Questo il principio fissato dai giudici (sentenza del 16 aprile 2026 della Corte di giustizia dell’Unione Europea), alla luce del contenzioso sorto in Germania.
In sostanza, nel ‘Freistaat Bayern’ (Land Stato libero di Baviera), i genitori di bambini di età compresa tra i tredici e i trentasei mesi hanno diritto, a determinate condizioni, a titolo di integrazione dell’assegno bavarese per l’educazione dei figli, a un assegno familiare bavarese. Esso ammonta, in linea di principio, a 250 euro al mese rispettivamente per il primo e per il secondo figlio, e a 300 euro a partire dal terzo figlio. Tale assegno non serve a garantire mezzi di sussistenza, ma a dare ai genitori il margine di manovra necessario per compiere le scelte che ritengono appropriate quanto all’istruzione e all’educazione dei figli. Però, i lavoratori i cui figli risiedono in modo permanente in alcuni Stati membri percepiscono un importo inferiore a quello percepito dai lavoratori i cui figli abitano in Germania o in altri Stati membri. Infatti, per i figli che vivono in Estonia, in Grecia, in Croazia, in Lettonia, in Lituania, a Malta, in Polonia, in Portogallo, in Slovacchia, nella Repubblica Ceca, in Ungheria o a Cipro, l’assegno ammonta soltanto a 187,50 euro (o 225 euro). Per quelli che vivono in Bulgaria o in Romania, esso ammonta solo a 125 euro (o 150 euro).
Valutando tale indicizzazione come contraria al diritto dell’Unione Europea, la Commissione Europea ha proposto un ricorso per inadempimento contro la Germania, ricorso accolto dai giudici, poiché le norme dell’Unione Europea sul coordinamento dei sistemi di sicurezza sociale non consentono di far dipendere la concessione o l’importo di prestazioni familiari a carattere forfettario – il cui ammontare prescinde da qualsiasi valutazione individuale delle esigenze – dal luogo di residenza del figlio.

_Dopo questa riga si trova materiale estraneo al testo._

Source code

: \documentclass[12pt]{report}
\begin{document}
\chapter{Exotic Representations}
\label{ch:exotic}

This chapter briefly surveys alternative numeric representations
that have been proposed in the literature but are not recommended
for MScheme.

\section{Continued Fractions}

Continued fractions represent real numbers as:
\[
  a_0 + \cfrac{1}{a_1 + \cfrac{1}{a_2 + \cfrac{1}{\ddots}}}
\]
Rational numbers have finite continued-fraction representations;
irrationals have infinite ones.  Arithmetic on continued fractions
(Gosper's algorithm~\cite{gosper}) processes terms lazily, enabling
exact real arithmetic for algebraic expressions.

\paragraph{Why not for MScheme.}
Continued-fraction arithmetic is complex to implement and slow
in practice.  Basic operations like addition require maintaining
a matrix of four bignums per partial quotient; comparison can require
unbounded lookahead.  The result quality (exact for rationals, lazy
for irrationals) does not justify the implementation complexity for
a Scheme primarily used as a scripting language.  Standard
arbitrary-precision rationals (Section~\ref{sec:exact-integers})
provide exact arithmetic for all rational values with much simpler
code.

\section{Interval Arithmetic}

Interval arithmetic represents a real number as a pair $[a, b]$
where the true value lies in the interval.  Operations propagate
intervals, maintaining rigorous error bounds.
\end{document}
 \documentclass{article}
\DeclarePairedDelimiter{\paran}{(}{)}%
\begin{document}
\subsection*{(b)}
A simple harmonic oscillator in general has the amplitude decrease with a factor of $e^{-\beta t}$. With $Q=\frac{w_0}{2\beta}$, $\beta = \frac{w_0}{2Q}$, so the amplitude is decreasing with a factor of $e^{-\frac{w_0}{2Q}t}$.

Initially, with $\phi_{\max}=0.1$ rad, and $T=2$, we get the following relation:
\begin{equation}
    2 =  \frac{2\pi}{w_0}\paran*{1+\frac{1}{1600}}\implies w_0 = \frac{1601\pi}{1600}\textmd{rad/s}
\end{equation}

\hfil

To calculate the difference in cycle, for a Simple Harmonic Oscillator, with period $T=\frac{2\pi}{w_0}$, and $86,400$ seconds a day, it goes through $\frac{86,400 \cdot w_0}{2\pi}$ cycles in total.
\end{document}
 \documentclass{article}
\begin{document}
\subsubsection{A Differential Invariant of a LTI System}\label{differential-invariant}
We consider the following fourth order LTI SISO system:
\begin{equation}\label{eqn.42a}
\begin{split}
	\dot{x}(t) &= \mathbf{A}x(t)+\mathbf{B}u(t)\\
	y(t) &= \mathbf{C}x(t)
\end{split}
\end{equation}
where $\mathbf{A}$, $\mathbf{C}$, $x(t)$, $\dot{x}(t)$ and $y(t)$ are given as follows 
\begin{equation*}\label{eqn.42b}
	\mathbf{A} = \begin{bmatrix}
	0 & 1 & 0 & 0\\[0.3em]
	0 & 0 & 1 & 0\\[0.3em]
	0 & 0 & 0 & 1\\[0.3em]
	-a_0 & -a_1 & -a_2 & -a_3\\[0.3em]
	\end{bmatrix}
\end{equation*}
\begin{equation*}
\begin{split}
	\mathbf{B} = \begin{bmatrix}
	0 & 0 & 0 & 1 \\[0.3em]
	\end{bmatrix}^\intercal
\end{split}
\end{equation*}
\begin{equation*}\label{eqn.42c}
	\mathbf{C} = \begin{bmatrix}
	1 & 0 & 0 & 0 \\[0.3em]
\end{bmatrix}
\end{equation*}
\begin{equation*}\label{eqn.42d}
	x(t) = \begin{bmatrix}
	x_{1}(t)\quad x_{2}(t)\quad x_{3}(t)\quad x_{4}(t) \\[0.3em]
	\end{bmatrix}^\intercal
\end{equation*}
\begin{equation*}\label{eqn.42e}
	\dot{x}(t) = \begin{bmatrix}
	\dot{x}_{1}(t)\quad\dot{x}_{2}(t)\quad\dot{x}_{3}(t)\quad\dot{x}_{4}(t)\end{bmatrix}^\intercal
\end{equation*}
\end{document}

Detto più chiaramente, i lavoratori migranti devono poter beneficiare delle politiche sociali dello Stato membro ospitante alle stesse condizioni dei lavoratori nazionali. Essi contribuiscono infatti al finanziamento di tali politiche con i contributi fiscali e sociali che versano in tale Stato. Per di più, l’indicizzazione in esame costituisce una discriminazione indiretta fondata sulla nazionalità, in quanto colpisce essenzialmente i lavoratori migranti, i cui figli è più probabile che risiedano in un altro Stato membro.
Poiché il versamento dell’assegno familiare bavarese non è legato all’ambiente economico e sociale dei figli, tale differenza di trattamento non può essere giustificata dall’obiettivo di garantire la parità di trattamento dei beneficiari tenendo conto delle differenze di costo della vita tra gli Stati membri.